Tuesday, 13 November 2012

Completing the Alien Workshop

Since the last post I made on the topic, I have now completed the biped project set as a requirement for 'OUDF505'.

Recapping on some of the processes we looked at last year, I unwrapped my model and applied a basic UV texture. This was helpful in reminding me of 'Planar mapping' the 'Cut UV edges' tool and the 'unfold' tool:

Following a series of videos, we eventually rigged, smooth bound, weight painted and animated our Alien model, the goal ultimately to have a turntable created in Unity.

I found the exercise very useful, as the problems faced during the workshop presented a learning curve. Rigging is a very new process in terms of our progression within the course, and having next to no experience with the process, it was important to gain knowledge before attempting our own models to contribute towards our group project. For example, Having seen how certain geometry moves when influenced by a rig, I feel I now have a better understanding of edge flow. Particularly within the face, as you can see from the UV map there wasn't a great deal of thought put into the topology, meaning that the mouth and eyes responded very rigidly when moved. Also, when following the instructions on creating the eyes, a method of smoothing and then adding edge loops was put forward. This gives more control over the tightness of certain geometry when smoothed, giving greater control. Had I known this method, perhaps I would have tightened up the geometry around the eyes, avoiding the gaps which reveal back-face culling in Unity. This is just another small tip of the many I acquired through the process. 

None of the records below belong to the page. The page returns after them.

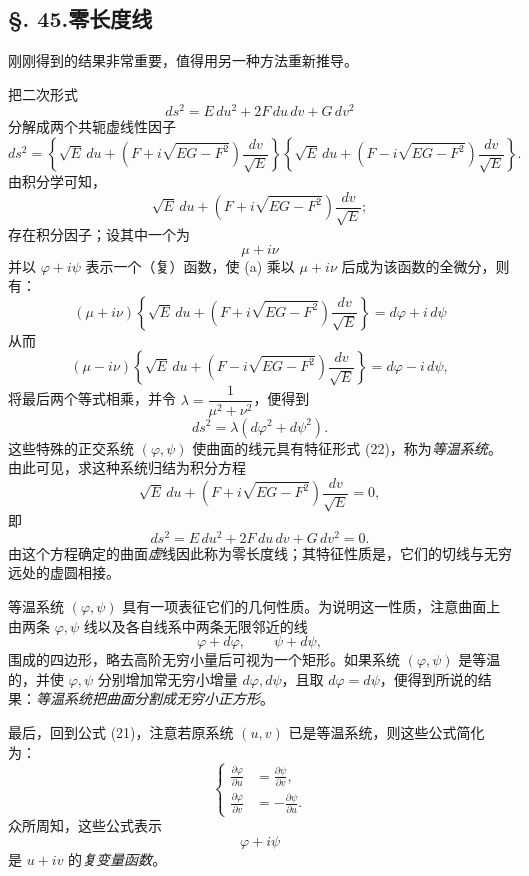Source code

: \subsection*{\S. 45.\quad 零长度线}

刚刚得到的结果非常重要，值得用另一种方法重新推导。

把二次形式
\[
 ds^2=E\,du^2+2F\,du\,dv+G\,dv^2
\]
分解成两个共轭虚线性因子
\[
 ds^2=\left\{\sqrt E\,du+(F+i\sqrt{EG-F^2})\frac{dv}{\sqrt E}\right\}
\left\{\sqrt E\,du+(F-i\sqrt{EG-F^2})\frac{dv}{\sqrt E}\right\}.
\]
由积分学可知，
\begin{equation}\tag{a}
 \sqrt E\,du+(F+i\sqrt{EG-F^2})\frac{dv}{\sqrt E};
\end{equation}
存在积分因子；设其中一个为
\[
 \mu+i\nu
\]
并以 \(\varphi+i\psi\) 表示一个（复）函数，使 (a) 乘以 \(\mu+i\nu\) 后成为该函数的全微分，则有：
\[
(\mu+i\nu)\left\{\sqrt E\,du+(F+i\sqrt{EG-F^2})\frac{dv}{\sqrt E}\right\}=d\varphi+i\,d\psi
\]
从而
\[
(\mu-i\nu)\left\{\sqrt E\,du+(F-i\sqrt{EG-F^2})\frac{dv}{\sqrt E}\right\}=d\varphi-i\,d\psi,
\]
将最后两个等式相乘，并令 \(\lambda=\dfrac{1}{\mu^2+\nu^2}\)，便得到
\begin{equation}\tag{22}
 ds^2=\lambda(d\varphi^2+d\psi^2).
\end{equation}
这些特殊的正交系统 \((\varphi,\psi)\) 使曲面的线元具有特征形式 (22)，称为\emph{等温系统}。由此可见，求这种系统归结为积分方程
\[
 \sqrt E\,du+(F+i\sqrt{EG-F^2})\frac{dv}{\sqrt E}=0,
\]
即
\[
 ds^2=E\,du^2+2F\,du\,dv+G\,dv^2=0.
\]
由这个方程确定的曲面\emph{虚}线因此称为零长度线；其特征性质是，它们的切线与无穷远处的虚圆相接。

等温系统 \((\varphi,\psi)\) 具有一项表征它们的几何性质。为说明这一性质，注意曲面上由两条 \(\varphi,\psi\) 线以及各自线系中两条无限邻近的线
\[
 \varphi+d\varphi,
 \qquad
 \psi+d\psi,
\]
围成的四边形，略去高阶无穷小量后可视为一个矩形。如果系统 \((\varphi,\psi)\) 是等温的，并使 \(\varphi,\psi\) 分别增加常无穷小增量 \(d\varphi,d\psi\)，且取 \(d\varphi=d\psi\)，便得到所说的结果：\emph{等温系统把曲面分割成无穷小正方形}。

最后，回到公式 (21)，注意若原系统 \((u,v)\) 已是等温系统，则这些公式简化为：
\[
\left\{
\begin{aligned}
\frac{\partial\varphi}{\partial u}&=\frac{\partial\psi}{\partial v},\\[0.4em]
\frac{\partial\varphi}{\partial v}&=-\frac{\partial\psi}{\partial u}.
\end{aligned}
\right.
\]
众所周知，这些公式表示
\[
 \varphi+i\psi
\]
是 \(u+iv\) 的\emph{复变量函数}。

Another important area we gained further experience in, was how exported 'FBX' files act when imported in Unity. For example, I had a problem with a small number of vertices shooting from the mouth at certain points during the animation of my asset. Discussing this with my tutor, we at first considered I had perhaps accidentally deselected the vertices when binding the skin to the rig, meaning the unbound geometry was confusing Unity and causing the vertices to act strangely. However, after rebinding the geometry, I found I was still having the same problem. I eventually discovered that the inside of the mouth had no influence from any of the rig's joints as a result of my weight painting. This meant that the culprit vertices where virtually unbound to the skeleton:

After correcting this, I applied the random animation script in Unity as well as the camera orbit to complete my turntable. Overall, I found this initial assignment very productive and useful. After launching into the process unsure, I gradually began to understand edge flow much better than before, and how geometry acts and moves when attatched to a skeleton. The tutorial videos also touched on naming conventions, grouping objects and working in layers, keeping the maya document tidy and in theory fit to hand over to an animator.